PTU (Police Tactical Unit) – Kritik
VoD: Kaum ein Filmemacher braucht das extreme Breitwandformat so sehr wie Johnnie To. Wenn Cops und Gangster aufeinanderprallen, wird PTU (2003) von einer Noir-Aktualisierung zu einem Spiel auf großer Bühne.

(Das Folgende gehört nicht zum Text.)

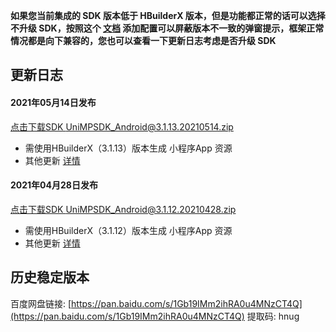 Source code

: **如果您当前集成的 SDK 版本低于 HBuilderX 版本，但是功能都正常的话可以选择不升级 SDK，按照这个 [文档](https://ask.dcloud.net.cn/article/35627) 添加配置可以屏蔽版本不一致的弹窗提示，框架正常情况都是向下兼容的，您也可以查看一下更新日志考虑是否升级 SDK**

## 更新日志

#### 2021年05月14日发布
[点击下载SDK UniMPSDK_Android@3.1.13.20210514.zip](http://download.dcloud.net.cn/unimpsdk/UniMPSDK_Android@3.1.13.20210514.zip)
+ 需使用HBuilderX（3.1.13）版本生成 小程序App 资源
+ 其他更新 [详情](https://download1.dcloud.net.cn/hbuilderx/changelog/3.1.13.20210514.html)

#### 2021年04月28日发布
[点击下载SDK UniMPSDK_Android@3.1.12.20210428.zip](http://download.dcloud.net.cn/unimpsdk/UniMPSDK_Android@3.1.12.20210428.zip)
+ 需使用HBuilderX（3.1.12）版本生成 小程序App 资源
+ 其他更新 [详情](https://download1.dcloud.net.cn/hbuilderx/changelog/3.1.12.20210428.html)

## 历史稳定版本

百度网盘链接: [https://pan.baidu.com/s/1Gb19IMm2ihRA0u4MNzCT4Q](https://pan.baidu.com/s/1Gb19IMm2ihRA0u4MNzCT4Q) 提取码: hnug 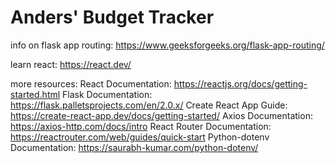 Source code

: # Anders' Budget Tracker

info on flask app routing: https://www.geeksforgeeks.org/flask-app-routing/

learn react: https://react.dev/

more resources:
React Documentation: https://reactjs.org/docs/getting-started.html
Flask Documentation: https://flask.palletsprojects.com/en/2.0.x/
Create React App Guide: https://create-react-app.dev/docs/getting-started/
Axios Documentation: https://axios-http.com/docs/intro
React Router Documentation: https://reactrouter.com/web/guides/quick-start
Python-dotenv Documentation: https://saurabh-kumar.com/python-dotenv/
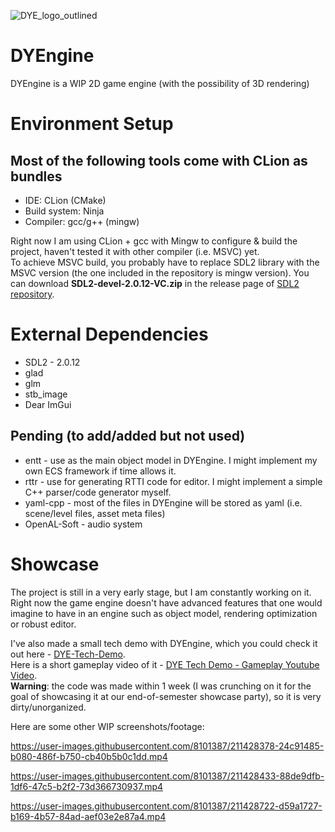 ![DYE_logo_outlined](https://user-images.githubusercontent.com/8101387/219255174-fdb29aa7-6c08-42ca-9365-a86e0d774d94.png)
# DYEngine
DYEngine is a WIP 2D game engine (with the possibility of 3D rendering)

# Environment Setup
## Most of the following tools come with CLion as bundles
- IDE: CLion (CMake)
- Build system: Ninja
- Compiler: gcc/g++ (mingw)  

Right now I am using CLion + gcc with Mingw to configure & build the project, haven't tested it with other compiler (i.e. MSVC) yet.  
To achieve MSVC build, you probably have to replace SDL2 library with the MSVC version (the one included in the repository is mingw version).
You can download **SDL2-devel-2.0.12-VC.zip** in the release page of [SDL2 repository](https://github.com/libsdl-org/SDL/releases).

# External Dependencies
- SDL2 - 2.0.12
- glad
- glm
- stb_image
- Dear ImGui
## Pending (to add/added but not used)
- entt - use as the main object model in DYEngine. I might implement my own ECS framework if time allows it.
- rttr - use for generating RTTI code for editor. I might implement a simple C++ parser/code generator myself.
- yaml-cpp - most of the files in DYEngine will be stored as yaml (i.e. scene/level files, asset meta files)
- OpenAL-Soft - audio system



# Showcase
The project is still in a very early stage, but I am constantly working on it. 
Right now the game engine doesn't have advanced features that one would imagine to have in an engine such as object model, rendering optimization or robust editor.

I've also made a small tech demo with DYEngine, which you could check it out here - [DYE-Tech-Demo](https://github.com/ta-david-yu/DYE-Tech-Demo).   
Here is a short gameplay video of it - [DYE Tech Demo - Gameplay Youtube Video](https://youtu.be/0tD2ZouCuN4).  
**Warning**: the code was made within 1 week (I was crunching on it for the goal of showcasing it at our end-of-semester showcase party), so it is very dirty/unorganized. 

Here are some other WIP screenshots/footage:

https://user-images.githubusercontent.com/8101387/211428378-24c91485-b080-486f-b750-cb40b5b0c1dd.mp4

https://user-images.githubusercontent.com/8101387/211428433-88de9dfb-1df6-47c5-b2f2-73d366730937.mp4

https://user-images.githubusercontent.com/8101387/211428722-d59a1727-b169-4b57-84ad-aef03e2e87a4.mp4
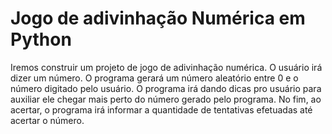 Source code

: # Jogo de adivinhação Numérica em Python
 Iremos construir um projeto de jogo de adivinhação numérica. O usuário irá dizer um número. O programa gerará um número aleatório entre 0 e o número digitado pelo usuário. O programa irá dando dicas pro usuário para auxiliar ele chegar mais perto do número gerado pelo programa. No fim, ao acertar, o programa irá informar a quantidade de tentativas efetuadas até acertar o número.
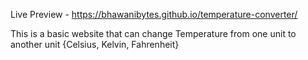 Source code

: Live Preview - https://bhawanibytes.github.io/temperature-converter/

This is a basic website that can change Temperature from one unit to another unit {Celsius, Kelvin, Fahrenheit}
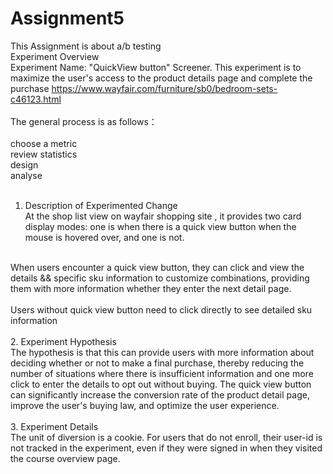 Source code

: # Assignment5
This Assignment is about a/b testing<br/>
Experiment Overview<br/>
Experiment Name: "QuickView button" Screener. This experiment is to maximize the user's access to the product details page and complete the purchase https://www.wayfair.com/furniture/sb0/bedroom-sets-c46123.html <br/>
<br/>
The general process is as follows：<br/>
<br/>
choose a metric<br/>
review statistics<br/>
design<br/>
analyse<br/>
<br/>
1. Description of Experimented Change<br/>
At the shop list view on wayfair shopping site , it provides two card display modes: one is when there is a quick view button when the mouse is hovered over, and one is not.<br/>
<br/>
When users encounter a quick view button, they can click and view the details && specific sku information to customize combinations, providing them with more information whether they enter the next detail page.<br/>
<br/>
Users without quick view button need to click directly to see detailed sku information<br/>
<br/>
2. Experiment Hypothesis<br/>
The hypothesis is that this can provide users with more information about deciding whether or not to make a final purchase, thereby reducing the number of situations where there is insufficient information and one more click to enter the details to opt out without buying. The quick view button can significantly increase the conversion rate of the product detail page, improve the user's buying law, and optimize the user experience.<br/>
<br/>
3. Experiment Details<br/>
The unit of diversion is a cookie. For users that do not enroll, their user-id is not tracked in the experiment, even if they were signed in when they visited the course overview page.
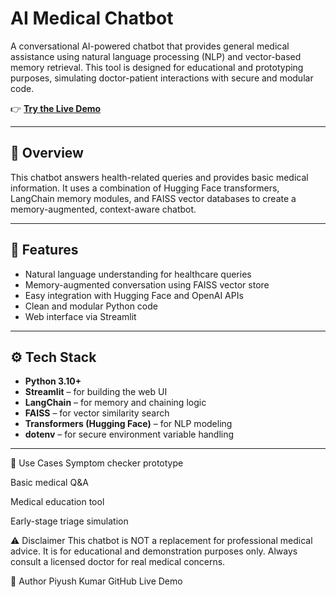 # AI Medical Chatbot

A conversational AI-powered chatbot that provides general medical assistance using natural language processing (NLP) and vector-based memory retrieval. This tool is designed for educational and prototyping purposes, simulating doctor-patient interactions with secure and modular code.

👉 **[Try the Live Demo](https://ai-medical-chatbot1.streamlit.app/)**

---

## 📌 Overview

This chatbot answers health-related queries and provides basic medical information. It uses a combination of Hugging Face transformers, LangChain memory modules, and FAISS vector databases to create a memory-augmented, context-aware chatbot.

---

## 🚀 Features

- Natural language understanding for healthcare queries  
- Memory-augmented conversation using FAISS vector store  
- Easy integration with Hugging Face and OpenAI APIs  
- Clean and modular Python code  
- Web interface via Streamlit

---

## ⚙️ Tech Stack

- **Python 3.10+**
- **Streamlit** – for building the web UI
- **LangChain** – for memory and chaining logic
- **FAISS** – for vector similarity search
- **Transformers (Hugging Face)** – for NLP modeling
- **dotenv** – for secure environment variable handling

---

🧠 Use Cases
Symptom checker prototype

Basic medical Q&A

Medical education tool

Early-stage triage simulation

⚠️ Disclaimer
This chatbot is NOT a replacement for professional medical advice.
It is for educational and demonstration purposes only. Always consult a licensed doctor for real medical concerns.

👤 Author
Piyush Kumar
GitHub
Live Demo

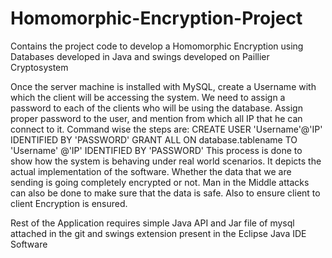 # Homomorphic-Encryption-Project
Contains the project code to develop a Homomorphic Encryption using Databases developed in Java and swings developed on Paillier Cryptosystem


Once the server machine is installed with MySQL, create a Username with which the client will be accessing the system. We need to assign a password to each of the clients who will be using the database. Assign proper password to the user, and mention from which all IP that he can connect to it. Command wise the steps are: 
CREATE USER 'Username'@'IP' IDENTIFIED BY 'PASSWORD' 
GRANT ALL ON database.tablename TO 'Username' @'IP' IDENTIFIED BY 'PASSWORD' 
This process is done to show how the system is behaving under real world scenarios. It depicts the actual implementation of the software. Whether the data that we are sending is going completely encrypted or not. Man in the Middle attacks can also be done to make sure that the data is safe. Also to ensure client to client Encryption is ensured. 


Rest of the Application requires simple Java API and Jar file of mysql attached in the git and swings extension present in the Eclipse Java IDE Software
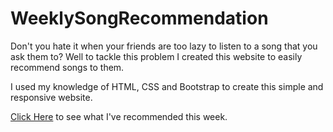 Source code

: # WeeklySongRecommendation

Don't you hate it when your friends are too lazy to listen to a song that you ask them to? Well to tackle this problem I created this website to easily recommend songs to them.

I used my knowledge of HTML, CSS and Bootstrap to create this simple and responsive website.

[Click Here](https://DEEJ4Y.github.io/WeeklySongRecommendation/) to see what I've recommended this week.
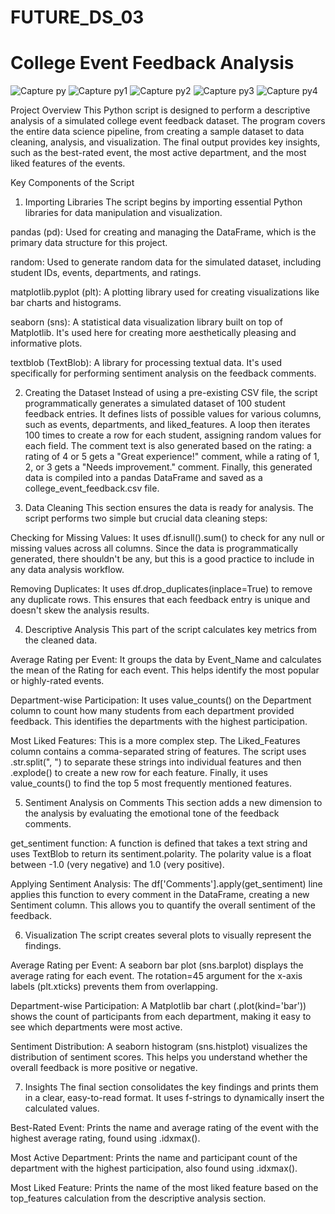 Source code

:# FUTURE_DS_03
# College Event Feedback Analysis
![Capture py](https://github.com/user-attachments/assets/02908b72-1621-4e20-b20c-7d5782f2b16e)
![Capture py1](https://github.com/user-attachments/assets/fc4c487e-a906-4967-a024-d1f9d2400ce6)
![Capture py2](https://github.com/user-attachments/assets/1b1fe9b4-9518-4d66-b8fc-6cca6ff39725)
![Capture py3](https://github.com/user-attachments/assets/0d9eb814-e095-4253-8106-d4be8775412c)
![Capture py4](https://github.com/user-attachments/assets/2982e57c-cc47-4abc-863d-1d70816ad0d1)

Project Overview
This Python script is designed to perform a descriptive analysis of a simulated college event feedback dataset. The program covers the entire data science pipeline, from creating a sample dataset to data cleaning, analysis, and visualization. The final output provides key insights, such as the best-rated event, the most active department, and the most liked features of the events.

Key Components of the Script
1. Importing Libraries
The script begins by importing essential Python libraries for data manipulation and visualization.

pandas (pd): Used for creating and managing the DataFrame, which is the primary data structure for this project.

random: Used to generate random data for the simulated dataset, including student IDs, events, departments, and ratings.

matplotlib.pyplot (plt): A plotting library used for creating visualizations like bar charts and histograms.

seaborn (sns): A statistical data visualization library built on top of Matplotlib. It's used here for creating more aesthetically pleasing and informative plots.

textblob (TextBlob): A library for processing textual data. It's used specifically for performing sentiment analysis on the feedback comments.

2. Creating the Dataset
Instead of using a pre-existing CSV file, the script programmatically generates a simulated dataset of 100 student feedback entries. It defines lists of possible values for various columns, such as events, departments, and liked_features. A loop then iterates 100 times to create a row for each student, assigning random values for each field. The comment text is also generated based on the rating: a rating of 4 or 5 gets a "Great experience!" comment, while a rating of 1, 2, or 3 gets a "Needs improvement." comment. Finally, this generated data is compiled into a pandas DataFrame and saved as a college_event_feedback.csv file.

3. Data Cleaning
This section ensures the data is ready for analysis. The script performs two simple but crucial data cleaning steps:

Checking for Missing Values: It uses df.isnull().sum() to check for any null or missing values across all columns. Since the data is programmatically generated, there shouldn't be any, but this is a good practice to include in any data analysis workflow.

Removing Duplicates: It uses df.drop_duplicates(inplace=True) to remove any duplicate rows. This ensures that each feedback entry is unique and doesn't skew the analysis results.

4. Descriptive Analysis
This part of the script calculates key metrics from the cleaned data.

Average Rating per Event: It groups the data by Event_Name and calculates the mean of the Rating for each event. This helps identify the most popular or highly-rated events.

Department-wise Participation: It uses value_counts() on the Department column to count how many students from each department provided feedback. This identifies the departments with the highest participation.

Most Liked Features: This is a more complex step. The Liked_Features column contains a comma-separated string of features. The script uses .str.split(", ") to separate these strings into individual features and then .explode() to create a new row for each feature. Finally, it uses value_counts() to find the top 5 most frequently mentioned features.

5. Sentiment Analysis on Comments
This section adds a new dimension to the analysis by evaluating the emotional tone of the feedback comments.

get_sentiment function: A function is defined that takes a text string and uses TextBlob to return its sentiment.polarity. The polarity value is a float between -1.0 (very negative) and 1.0 (very positive).

Applying Sentiment Analysis: The df['Comments'].apply(get_sentiment) line applies this function to every comment in the DataFrame, creating a new Sentiment column. This allows you to quantify the overall sentiment of the feedback.

6. Visualization
The script creates several plots to visually represent the findings.

Average Rating per Event: A seaborn bar plot (sns.barplot) displays the average rating for each event. The rotation=45 argument for the x-axis labels (plt.xticks) prevents them from overlapping.

Department-wise Participation: A Matplotlib bar chart (.plot(kind='bar')) shows the count of participants from each department, making it easy to see which departments were most active.

Sentiment Distribution: A seaborn histogram (sns.histplot) visualizes the distribution of sentiment scores. This helps you understand whether the overall feedback is more positive or negative.

7. Insights
The final section consolidates the key findings and prints them in a clear, easy-to-read format. It uses f-strings to dynamically insert the calculated values.

Best-Rated Event: Prints the name and average rating of the event with the highest average rating, found using .idxmax().

Most Active Department: Prints the name and participant count of the department with the highest participation, also found using .idxmax().

Most Liked Feature: Prints the name of the most liked feature based on the top_features calculation from the descriptive analysis section.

Was haben Akira Kurosawa, Don Siegel und Johnnie To abseits ihrer Vorliebe für männerlastige und betont kinetische Genrestücke gemeinsam? Sie haben alle drei einen Thriller gedreht, in dem ein Polizist seine Dienstwaffe verliert. Eine Art Subgenre des Polizeifilms? Es ist jedenfalls eine symbolträchtige Fehlleistung, die die Filmhelden so schnell wie möglich auszubügeln haben. Schließlich ist damit der Gesetzeshüter seines wirksamsten Mittels beraubt, seine Macht buchstäblich in Händen zu halten. Vom Ehrverlust einmal ganz zu schweigen. Noch schlimmer ist jedoch, was der Revolver in der Hand eines anderen alles anrichten könnte. Was ist, wenn mit ihm jemand ermordet wird? Spätestens dann hätte sich wohl der obligatorische Run auf den nächsthöheren Dienstrang, der den Filmcop naturgesetzartig anzutreiben scheint, erübrigt.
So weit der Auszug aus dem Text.